___ Data for this task

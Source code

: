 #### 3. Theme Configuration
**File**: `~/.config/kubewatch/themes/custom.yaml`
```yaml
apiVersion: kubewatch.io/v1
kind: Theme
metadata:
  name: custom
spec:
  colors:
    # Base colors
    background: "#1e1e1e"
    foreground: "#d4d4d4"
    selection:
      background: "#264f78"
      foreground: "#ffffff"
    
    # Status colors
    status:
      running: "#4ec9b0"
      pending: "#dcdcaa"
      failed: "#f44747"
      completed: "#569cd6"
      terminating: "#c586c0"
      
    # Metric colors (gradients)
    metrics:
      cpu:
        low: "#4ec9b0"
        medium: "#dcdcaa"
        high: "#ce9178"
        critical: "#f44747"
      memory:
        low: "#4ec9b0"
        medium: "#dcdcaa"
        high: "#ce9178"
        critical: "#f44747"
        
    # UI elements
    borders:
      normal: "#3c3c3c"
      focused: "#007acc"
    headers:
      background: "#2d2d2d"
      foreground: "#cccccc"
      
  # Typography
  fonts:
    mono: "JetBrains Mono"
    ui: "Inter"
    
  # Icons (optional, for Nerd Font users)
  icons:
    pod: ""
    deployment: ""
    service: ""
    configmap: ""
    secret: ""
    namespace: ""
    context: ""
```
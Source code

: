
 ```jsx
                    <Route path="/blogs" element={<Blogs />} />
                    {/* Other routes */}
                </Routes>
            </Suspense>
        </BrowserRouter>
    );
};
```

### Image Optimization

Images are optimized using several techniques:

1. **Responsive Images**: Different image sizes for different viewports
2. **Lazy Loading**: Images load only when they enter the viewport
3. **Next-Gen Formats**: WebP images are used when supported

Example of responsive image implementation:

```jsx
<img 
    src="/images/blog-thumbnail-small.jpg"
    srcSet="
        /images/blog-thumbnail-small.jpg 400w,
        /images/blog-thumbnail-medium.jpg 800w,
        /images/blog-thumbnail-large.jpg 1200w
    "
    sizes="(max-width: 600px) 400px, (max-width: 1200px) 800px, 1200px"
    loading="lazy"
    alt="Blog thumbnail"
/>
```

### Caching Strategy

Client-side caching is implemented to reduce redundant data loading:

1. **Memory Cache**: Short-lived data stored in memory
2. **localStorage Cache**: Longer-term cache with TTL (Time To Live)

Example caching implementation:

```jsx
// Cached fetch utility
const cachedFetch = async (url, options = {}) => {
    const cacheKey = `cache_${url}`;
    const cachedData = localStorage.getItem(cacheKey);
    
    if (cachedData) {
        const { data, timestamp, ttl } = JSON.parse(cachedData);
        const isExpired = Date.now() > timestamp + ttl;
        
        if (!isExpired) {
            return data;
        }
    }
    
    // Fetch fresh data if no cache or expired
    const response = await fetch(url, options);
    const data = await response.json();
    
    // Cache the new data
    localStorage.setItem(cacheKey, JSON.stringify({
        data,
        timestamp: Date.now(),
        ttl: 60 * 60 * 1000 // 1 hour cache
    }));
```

______

● What is required:
Copy, from the data above, every line where the word "options" appears.

● Answer to this problem:
const cachedFetch = async (url, options = {}) => {
    const response = await fetch(url, options);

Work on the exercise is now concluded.